▶ Problem requirements
An exact reproduction is required of the lines from the beginning of the entries through the line with "## Notable code and documentation changes", pictures excluded and nothing added.

[Materials provided Boundary: Start]

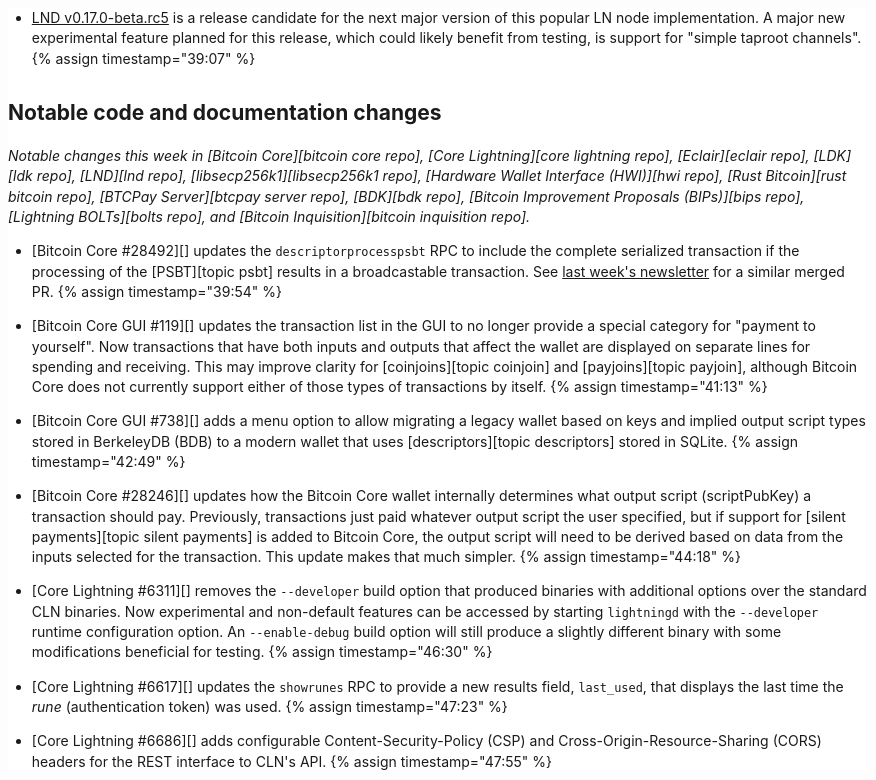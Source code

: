 - [LND v0.17.0-beta.rc5][] is a release candidate for the next major
  version of this popular LN node implementation.  A major new
  experimental feature planned for this release, which could likely
  benefit from testing, is support for "simple taproot channels". {% assign timestamp="39:07" %}

## Notable code and documentation changes

*Notable changes this week in [Bitcoin Core][bitcoin core repo], [Core
Lightning][core lightning repo], [Eclair][eclair repo], [LDK][ldk repo],
[LND][lnd repo], [libsecp256k1][libsecp256k1 repo], [Hardware Wallet
Interface (HWI)][hwi repo], [Rust Bitcoin][rust bitcoin repo], [BTCPay
Server][btcpay server repo], [BDK][bdk repo], [Bitcoin Improvement
Proposals (BIPs)][bips repo], [Lightning BOLTs][bolts repo], and
[Bitcoin Inquisition][bitcoin inquisition repo].*

- [Bitcoin Core #28492][] updates the `descriptorprocesspsbt` RPC to
  include the complete serialized transaction if the processing of the
  [PSBT][topic psbt] results in a broadcastable transaction.  See [last
  week's newsletter][news269 psbt] for a similar merged PR. {% assign timestamp="39:54" %}

- [Bitcoin Core GUI #119][] updates the transaction list in the GUI to
  no longer provide a special category for "payment to yourself".  Now
  transactions that have both inputs and outputs that affect the wallet are
  displayed on separate lines for spending and receiving.  This may
  improve clarity for [coinjoins][topic coinjoin] and [payjoins][topic
  payjoin], although Bitcoin Core does not currently support either of
  those types of transactions by itself. {% assign timestamp="41:13" %}

- [Bitcoin Core GUI #738][] adds a menu option to allow
  migrating a legacy wallet based on keys and implied output script
  types stored in BerkeleyDB (BDB) to a modern wallet that uses
  [descriptors][topic descriptors] stored in SQLite. {% assign timestamp="42:49" %}

- [Bitcoin Core #28246][] updates how the Bitcoin Core wallet internally
  determines what output script (scriptPubKey) a transaction should pay.
  Previously, transactions just paid whatever output script the user
  specified, but if support for [silent payments][topic silent payments]
  is added to Bitcoin Core, the output script will need to be derived
  based on data from the inputs selected for the transaction.  This
  update makes that much simpler. {% assign timestamp="44:18" %}

- [Core Lightning #6311][] removes the `--developer` build option that
  produced binaries with additional options over the standard CLN
  binaries.  Now experimental and non-default features can be accessed
  by starting `lightningd` with the `--developer` runtime configuration
  option.  An `--enable-debug` build option will still produce a
  slightly different binary with some modifications beneficial for
  testing. {% assign timestamp="46:30" %}

- [Core Lightning #6617][] updates the `showrunes` RPC to provide a new
  results field, `last_used`, that displays the last time the _rune_
  (authentication token) was used. {% assign timestamp="47:23" %}

- [Core Lightning #6686][] adds configurable Content-Security-Policy
  (CSP) and Cross-Origin-Resource-Sharing (CORS) headers for the REST
  interface to CLN's API. {% assign timestamp="47:55" %}


[LND v0.17.0-beta.rc5]: https://github.com/lightningnetwork/lnd/releases/tag/v0.17.0-beta.rc5
[news253 ark]: /en/newsletters/2023/05/31/#proposal-for-a-managed-joinpool-protocol
[maxwell clock stop]: https://www.reddit.com/r/Bitcoin/comments/37fxqd/it_looks_like_blockstream_is_working_on_the/crmr5p2/
[law cov post]: https://gnusha.org/url/https://lists.linuxfoundation.org/pipermail/lightning-dev/2023-September/004092.html
[law cov paper]: https://github.com/JohnLaw2/ln-scaling-covenants
[towns cov]: https://gnusha.org/url/https://lists.linuxfoundation.org/pipermail/lightning-dev/2023-September/004095.html
[ln paper]: https://lightning.network/lightning-network-paper.pdf
[law fee stop]: https://gnusha.org/url/https://lists.linuxfoundation.org/pipermail/lightning-dev/2023-September/004102.html
[news221 law]: /en/newsletters/2022/10/12/#ln-with-long-timeouts-proposal
[news230 law]: /en/newsletters/2022/12/14/#factory-optimized-ln-protocol-proposal
[news244 law]: /en/newsletters/2023/03/29/#preventing-stranded-capital-with-multiparty-channels-and-channel-factories
[eclair keys]: https://github.com/ACINQ/eclair/blob/d3ac58863fbb76f4a44a779a52a6893b43566b29/docs/ManagingBitcoinCoreKeys.md
[news269 psbt]: /en/newsletters/2023/09/20/#bitcoin-core-28414
[news146 mtp]: /en/newsletters/2021/04/28/#what-are-the-different-contexts-where-mtp-is-used-in-bitcoin
[headers first pr]: https://github.com/bitcoin/bitcoin/pull/4468
[policy series]: /en/blog/waiting-for-confirmation/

[Materials provided Boundary: End]

▶ Solution to this problem
Source code

: - [LND v0.17.0-beta.rc5][] is a release candidate for the next major
  version of this popular LN node implementation.  A major new
  experimental feature planned for this release, which could likely
  benefit from testing, is support for "simple taproot channels". {% assign timestamp="39:07" %}

## Notable code and documentation changes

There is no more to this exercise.